_Goal of the exercise_:
Among the entries that follow, how many lines contain the word "mulheres"? Give the number alone.

Input data: Begin

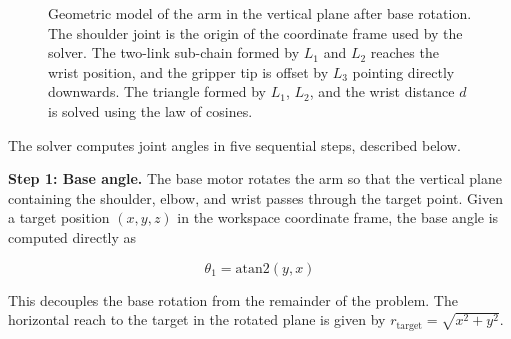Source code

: \begin{figure}[H]
    \caption{Geometric model of the arm in the vertical plane after 
    base rotation. The shoulder joint is the origin of the 
    coordinate frame used by the solver. The two-link sub-chain 
    formed by $L_1$ and $L_2$ reaches the wrist position, and the 
    gripper tip is offset by $L_3$ pointing directly downwards. 
    The triangle formed by $L_1$, $L_2$, and the wrist distance 
    $d$ is solved using the law of cosines.}
    \label{fig:ik_geometry}
\end{figure}

The solver computes joint angles in five sequential steps, 
described below.

\textbf{Step 1: Base angle.} The base motor rotates the arm so 
that the vertical plane containing the shoulder, elbow, and 
wrist passes through the target point. Given a target position 
$(x, y, z)$ in the workspace coordinate frame, the base angle 
is computed directly as

\begin{equation}
    \theta_1 = \mathrm{atan2}(y, x)
\end{equation}

This decouples the base rotation from the remainder of the 
problem. The horizontal reach to the target in the rotated 
plane is given by 
$r_{\mathrm{target}} = \sqrt{x^2 + y^2}$.

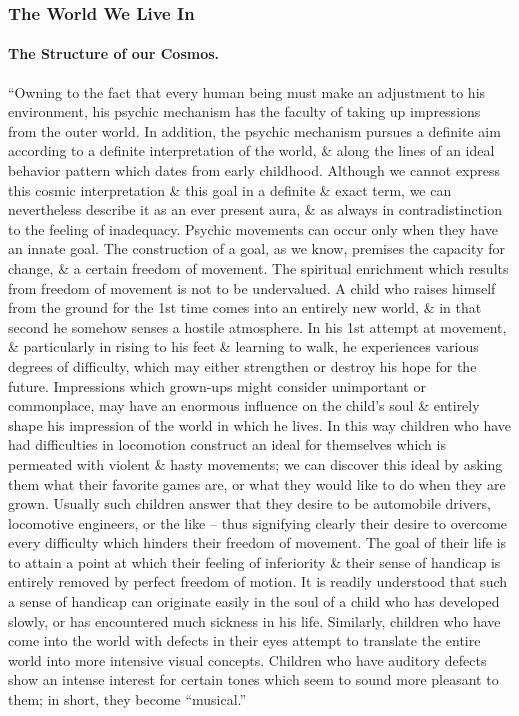 \documentclass{article}
\begin{document}
\subsubsection{The World We Live In}

\paragraph{The Structure of our Cosmos.} ``Owning to the fact that every human being must make an adjustment to his environment, his psychic mechanism has the faculty of taking up impressions from the outer world. In addition, the psychic mechanism pursues a definite aim according to a definite interpretation of the world, \& along the lines of an ideal behavior pattern which dates from early childhood. Although we cannot express this cosmic interpretation \& this goal in a definite \& exact term, we can nevertheless describe it as an ever present aura, \& as always in contradistinction to the feeling of inadequacy. Psychic movements can occur only when they have an innate goal. The construction of a goal, as we know, premises the capacity for change, \& a certain freedom of movement. The spiritual enrichment which results from freedom of movement is not to be undervalued. A child who raises himself from the ground for the 1st time comes into an entirely new world, \& in that second he somehow senses a hostile atmosphere. In his 1st attempt at movement, \& particularly in rising to his feet \& learning to walk, he experiences various degrees of difficulty, which may either strengthen or destroy his hope for the future. Impressions which grown-ups might consider unimportant or commonplace, may have an enormous influence on the child's soul \& entirely shape his impression of the world in which he lives. In this way children who have had difficulties in locomotion construct an ideal for themselves which is permeated with violent \& hasty movements; we can discover this ideal by asking them what their favorite games are, or what they would like to do when they are grown. Usually such children answer that they desire to be automobile drivers, locomotive engineers, or the like -- thus signifying clearly their desire to overcome every difficulty which hinders their freedom of movement. The goal of their life is to attain a point at which their feeling of inferiority \& their sense of handicap is entirely removed by perfect freedom of motion. It is readily understood that such a sense of handicap can originate easily in the soul of a child who has developed slowly, or has encountered much sickness in his life. Similarly, children who have come into the world with defects in their eyes attempt to translate the entire world into more intensive visual concepts. Children who have auditory defects show an intense interest for certain tones which seem to sound more pleasant to them; in short, they become ``musical.''
\end{document}
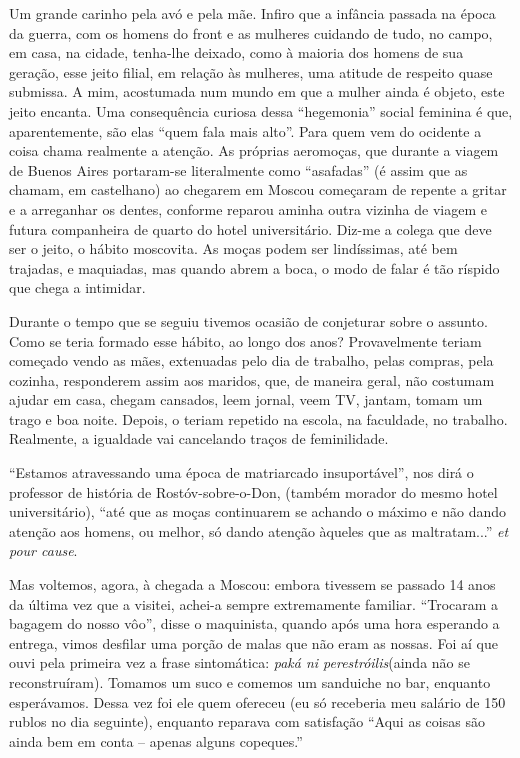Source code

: Um grande carinho pela avó e pela mãe. Infiro que a infância passada na
época da guerra, com os homens do front e as mulheres cuidando de tudo,
no campo, em casa, na cidade, tenha-lhe deixado, como à maioria dos
homens de sua geração, esse jeito filial, em relação às mulheres, uma
atitude de respeito quase submissa. A mim, acostumada num mundo em que a
mulher ainda é objeto, este jeito encanta. Uma consequência curiosa
dessa ``hegemonia'' social feminina é que, aparentemente, são elas
``quem fala mais alto''. Para quem vem do ocidente a coisa chama
realmente a atenção. As próprias aeromoças, que durante a viagem de
Buenos Aires portaram-se literalmente como ``asafadas'' (é assim que as
chamam, em castelhano) ao chegarem em Moscou começaram de repente a
gritar e a arreganhar os dentes, conforme reparou aminha outra vizinha
de viagem e futura companheira de quarto do hotel universitário. Diz-me
a colega que deve ser o jeito, o hábito moscovita. As moças podem ser
lindíssimas, até bem trajadas, e maquiadas, mas quando abrem a boca, o
modo de falar é tão ríspido que chega a intimidar.

Durante o tempo que se seguiu tivemos ocasião de conjeturar sobre o
assunto. Como se teria formado esse hábito, ao longo dos anos?
Provavelmente teriam começado vendo as mães, extenuadas pelo dia de
trabalho, pelas compras, pela cozinha, responderem assim aos maridos,
que, de maneira geral, não costumam ajudar em casa, chegam cansados,
leem jornal, veem TV, jantam, tomam um trago e boa noite. Depois, o
teriam repetido na escola, na faculdade, no trabalho. Realmente, a
igualdade vai cancelando traços de feminilidade.

``Estamos atravessando uma época de matriarcado insuportável'', nos dirá
o professor de história de Rostóv-sobre-o-Don, (também morador do mesmo
hotel universitário), ``até que as moças continuarem se achando o máximo
e não dando atenção aos homens, ou melhor, só dando atenção àqueles que
as maltratam...'' \emph{et pour cause}.

Mas voltemos, agora, à chegada a Moscou: embora tivessem se passado 14
anos da última vez que a visitei, achei-a sempre extremamente familiar.
``Trocaram a bagagem do nosso vôo'', disse o maquinista, quando após uma
hora esperando a entrega, vimos desfilar uma porção de malas que não
eram as nossas. Foi aí que ouvi pela primeira vez a frase sintomática:
\emph{paká ni perestróilis}(ainda não se reconstruíram). Tomamos um suco
e comemos um sanduiche no bar, enquanto esperávamos. Dessa vez foi ele
quem ofereceu (eu só receberia meu salário de 150 rublos no dia
seguinte), enquanto reparava com satisfação ``Aqui as coisas são ainda
bem em conta -- apenas alguns copeques.''

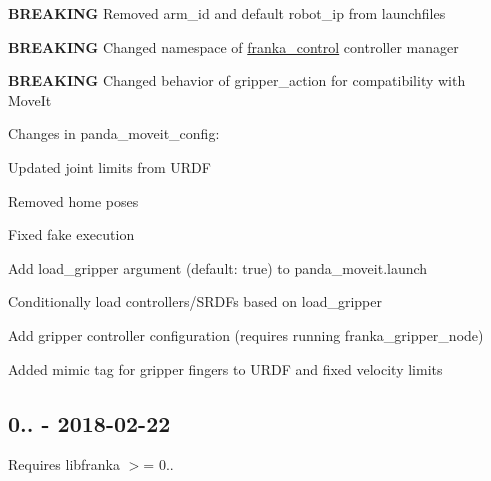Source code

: \begin{DoxyItemize}
\item {\bfseries B\+R\+E\+A\+K\+I\+NG} Removed {\ttfamily arm\+\_\+id} and default {\ttfamily robot\+\_\+ip} from launchfiles
\item {\bfseries B\+R\+E\+A\+K\+I\+NG} Changed namespace of {\ttfamily \hyperlink{namespacefranka__control}{franka\+\_\+control}} controller manager
\item {\bfseries B\+R\+E\+A\+K\+I\+NG} Changed behavior of {\ttfamily gripper\+\_\+action} for compatibility with Move\+It
\item Changes in {\ttfamily panda\+\_\+moveit\+\_\+config}\+:
\begin{DoxyItemize}
\item Updated joint limits from U\+R\+DF
\item Removed {\ttfamily home} poses
\item Fixed fake execution
\item Add {\ttfamily load\+\_\+gripper} argument (default\+: {\ttfamily true}) to {\ttfamily panda\+\_\+moveit.\+launch}
\item Conditionally load controllers/\+S\+R\+D\+Fs based on {\ttfamily load\+\_\+gripper}
\item Add gripper controller configuration (requires running {\ttfamily franka\+\_\+gripper\+\_\+node})
\end{DoxyItemize}
\item Added {\ttfamily mimic} tag for gripper fingers to U\+R\+DF and fixed velocity limits
\end{DoxyItemize}

\subsection*{0.. -\/ 2018-\/02-\/22}

Requires {\ttfamily libfranka} $>$= 0..


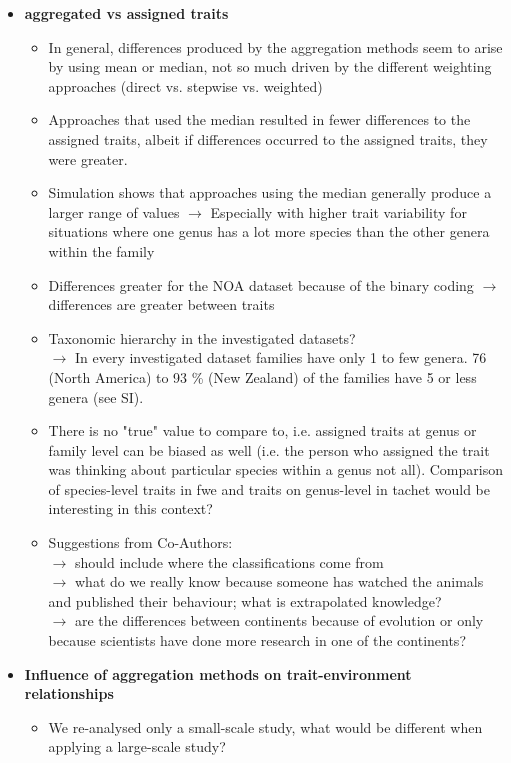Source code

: \documentclass{article}
\begin{document}
\begin{itemize}
  \item \textbf{aggregated vs assigned traits}
  \begin{itemize}
    \item In general, differences produced by the aggregation methods seem to arise by using mean or median, not so much driven by the different weighting approaches (direct vs. stepwise vs. weighted)
    \item Approaches that used the median resulted in fewer differences to the assigned traits, albeit if differences occurred to the assigned traits, they were greater. 
    \item Simulation shows that approaches using the median generally produce a larger range of values $\rightarrow$ Especially with higher trait variability for situations where one genus has a lot more species than the other genera within the family 
    \item Differences greater for the NOA dataset because of the binary coding $\rightarrow$ differences are greater between traits
    \item Taxonomic hierarchy in the investigated datasets? \\
     $\rightarrow$ In every investigated dataset families have only 1 to few genera. 76 (North America) to 93 \% (New Zealand) of the families have 5 or less genera (see SI). 
    \item There is no "true" value to compare to, i.e. assigned traits at genus or family level can be biased as well (i.e. the person who assigned the trait was thinking about particular species within a genus not all). Comparison of species-level traits in fwe and traits on genus-level in tachet would be interesting in this context? 
    \item  Suggestions from Co-Authors: \\
     $\rightarrow$ should include where the classifications come from \\
     $\rightarrow$ what do we really know because someone has watched the animals and published their behaviour; what is extrapolated knowledge? \\
     $\rightarrow$ are the differences between continents because of evolution or only because scientists have done more research in one of the continents?
  \end{itemize}
  \item \textbf{Influence of aggregation methods on trait-environment relationships}
  \begin{itemize}
    \item We re-analysed only a small-scale study, what would be different when applying a large-scale study?
  \end{itemize}
\end{itemize}
\end{document}
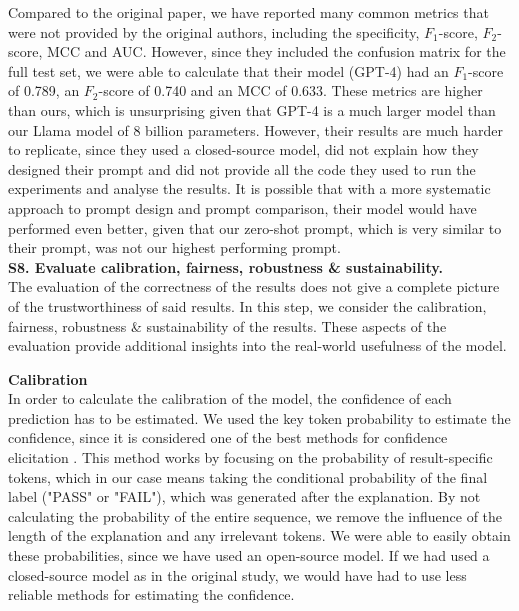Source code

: \documentclass[a4paper]{article}
\begin{document}
Compared to the original paper, we have reported many common metrics that were not provided by the original authors, including the specificity, $F_1$-score, $F_2$-score, MCC and AUC. However, since they included the confusion matrix for the full test set, we were able to calculate that their model (GPT-4) had an $F_1$-score of 0.789, an $F_2$-score of 0.740 and an MCC of 0.633. These metrics are higher than ours, which is unsurprising given that GPT-4 is a much larger model than our Llama model of 8 billion parameters. However, their results are much harder to replicate, since they used a closed-source model, did not explain how they designed their prompt and did not provide all the code they used to run the experiments and analyse the results. It is possible that with a more systematic approach to prompt design and prompt comparison, their model would have performed even better, given that our zero-shot prompt, which is very similar to their prompt, was not our highest performing prompt.\\

\textbf{S8. Evaluate calibration, fairness, robustness \& sustainability.}\\
The evaluation of the correctness of the results does not give a complete picture of the trustworthiness of said results. In this step, we consider the calibration, fairness, robustness \& sustainability of the results. These aspects of the evaluation provide additional insights into the real-world usefulness of the model. 

\textbf{Calibration}\\
In order to calculate the calibration of the model, the confidence of each prediction has to be estimated. We used the key token probability to estimate the confidence, since it is considered one of the best methods for confidence elicitation \cite{xiong2024confidence}. This method works by focusing on the probability of result-specific tokens, which in our case means taking the conditional probability of the final label ("PASS" or "FAIL"), which was generated after the explanation. By not calculating the probability of the entire sequence, we remove the influence of the length of the explanation and any irrelevant tokens. We were able to easily obtain these probabilities, since we have used an open-source model. If we had used a closed-source model as in the original study, we would have had to use less reliable methods for estimating the confidence. 
\end{document}
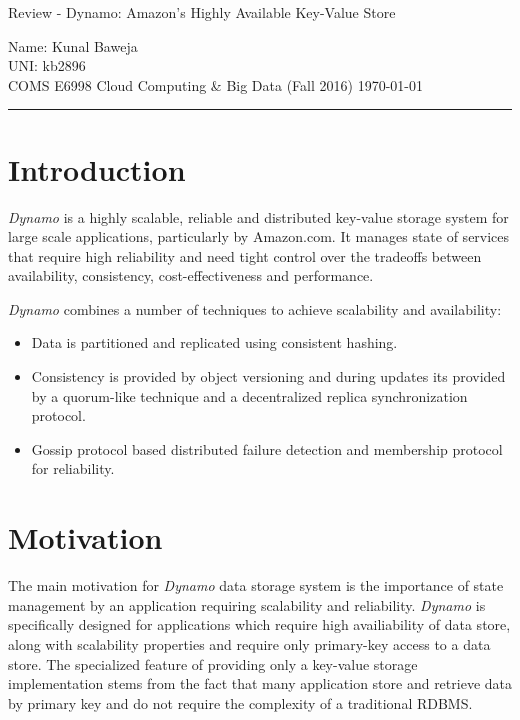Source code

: \documentclass[12pt, a4paper]{article}
\def\name{Kunal Baweja}
\def\uni{kb2896}
\def\assignment{Review - Dynamo: Amazon's Highly Available Key-Value Store}
\def\subject{COMS E6998 Cloud Computing \& Big Data (Fall 2016)}
\begin{document}
\begin{center}
    {\large \assignment}
    \vspace{0.1em}
\end{center}

Name: {\name}\\
UNI: {\uni}\\
{\subject} \hfill {\today}

\rule{\textwidth}{0.2pt}

\section*{Introduction}
\textit{Dynamo}\cite{DeCandia:2007:DAH:1294261.1294281} is a highly scalable, reliable and distributed key-value storage system for large scale applications, particularly by Amazon.com. It manages state of services that require high reliability and need tight control over the tradeoffs between availability, consistency, cost-effectiveness and performance.\par

\textit{Dynamo}\cite{DeCandia:2007:DAH:1294261.1294281} combines a number of techniques to achieve scalability and availability:
\begin{itemize}
        \setlength\itemsep{0em}
        \item Data is partitioned and replicated using consistent hashing.
        \item Consistency is provided by object versioning and during updates its provided by a quorum-like technique and a decentralized replica synchronization protocol.
        \item Gossip protocol based distributed failure detection and membership protocol for reliability.
\end{itemize}

\section*{Motivation}
The main motivation for \textit{Dynamo}\cite{DeCandia:2007:DAH:1294261.1294281} data storage system is the importance of state management by an application requiring scalability and reliability. \textit{Dynamo}\cite{DeCandia:2007:DAH:1294261.1294281} is specifically designed for applications which require high availiability of data store, along with scalability properties and require only primary-key access to a data store. The specialized feature of providing only a key-value storage implementation stems from the fact that many application store and retrieve data by primary key and do not require the complexity of a traditional RDBMS.\par
\end{document}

Input data: End

_Output of the exercise_:
2